Küresel enflasyonun sebep olduğu ikinci tartışma alanı, hayat pahalığı ve satın alma gücündeki erime. Gelişmiş ülkeler başta olmak üzere, ücretlerin yetersizliği ve hayat pahalılığı tüm dünyanın ortak derdi. Bu nedenle, emek piyasasında emek arzını yönelik gelişmeler de önümüzdeki dönemin önemli tartışma konusu olacak. Dünyanın saygın ekonomi gazete ve dergilerinde köşe yazarlarının ve yorumcuların istihdam piyasasının bölgesel dalgalanmalarına yönelik yorumlarını yoğunlaştırdıklarına şahit oluyoruz. Hayat pahalılığı açısından her ülkenin koşulları en zor şehirlerinden bir istihdam çekilmesi söz konusu. Emeğini arz etmek isteyen çalışan kesim, aldığı ücrete göre 'ayağını yorganına göre uzatabileceği' kentleri kayıyor. Bu nedenle, küresel enflasyon, satınalma gücü artışmalarından sonra, üçüncü bir başlıkta istihdam piyasasındaki bölgesel dalgalanmalar olacak.

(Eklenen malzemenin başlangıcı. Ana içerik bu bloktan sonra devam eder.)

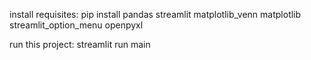 install requisites: pip install pandas streamlit matplotlib_venn matplotlib streamlit_option_menu openpyxl

run this project: streamlit run main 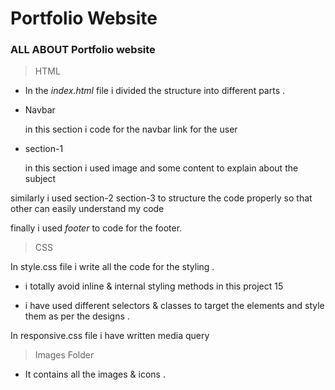 # Portfolio Website

### ALL ABOUT Portfolio website

>HTML

- In the *index.html* file i divided the structure into different parts .

- Navbar
 
  in this section i code for the navbar link for the user

- section-1
  
  in this section i used image and some content to explain about the subject

similarly i used section-2 section-3 to structure the code properly so that other can easily understand my code

finally i used  *footer* to code for the footer.

> CSS

In style.css file i write all the code for the styling . 

- i totally avoid inline & internal styling methods in this project 15 

- i have used different selectors & classes to target the elements and style them as per the designs .

In responsive.css file i have written media query

> Images Folder

- It contains all the images & icons .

Küresel ekonomi çevrelerinde, önümüzdeki sonbahar için dile getirilen ve gündemde yen alacak dördüncü başlık ise resesyon riski. Önde gelen ekonomilerin enflasyonu bir an önce dizginlemek için tercih ettikleri 'sıkılaştırılmış' para ve maliye politikası tedbirleri, bankacılık alanında kredi imkanlarının daralması, doğal olarak yatırım ortamının cazibesini azaltıyor. Yatırımların yavaşlaması, beraberinde hem ekonomik aktivitede, hem de istihdam piyasasında durgunluk getiriyor. Bu nedenle, başta ABD Merkez Bankası (FED) ve Avrupa Merkez Bankası (ECB), önde gelen merkez bankaları bir yandan enflasyonla mücadele, bir yandan da bu mücadelenin sebep olduğu resesyon riskine yönelik eleştirileri yönetmek durumunda kalacaklar. Ekonomi politikalarındaki sıkılaştırıcı tedbirlerin sebep olduğu resesyon sürecinin uzamaması için, para ve maliye politikası tedbirlerinin hızlı sonuç vermesi gayretleri yoğunlaşacak.
Küresel ekonomi medyasının dile getirdiği beşinci başlık ise, kamu mali disiplini meselesi. 'Kovid-19'un ana ve artçı etkilerinin giderilmesi adına, önde gelen ülkelerin toplumun geniş bir kesimine verdikleri mali destekler daha tam sona ermeden, bu defa Rusya- Ukrayna Savaşı'nın sebep olduğu etkilere bağlı olarak, gıda ve enerji sübvansiyonları gündeme geldi. 'Sosyal devlet' ilkesini özümsemiş 40 önde gelen ülke, bu sonbaharda da geniş kesimlere bu tür desteklere devam edecekler. Ancak, enflasyonu önceliklendiren ekonomik tedbirlerin resesyonu tetiklemesi halinde, ekonomik aktivitedeki yavaşlama vergi gelirlerini azaltacak ve kamu açığını büyütecek. Yüksek faiz oranları ise, artan bütçe açığını finanse etmesi gereken kamunun borçlanma maliyetlerini arttıracak. Bu nedenle, kamu mali disiplini konusu da ister istemez radarda olacak. IMF ve OECD başta olmak üzere, uluslararası çok taraflı ekonomik kuruluşların 'görünüm' raporlarındaki yorum ve tavsiyeleri bu nedenle önümüzdeki hafta ve aylarda dikkatle takip edeceğiz.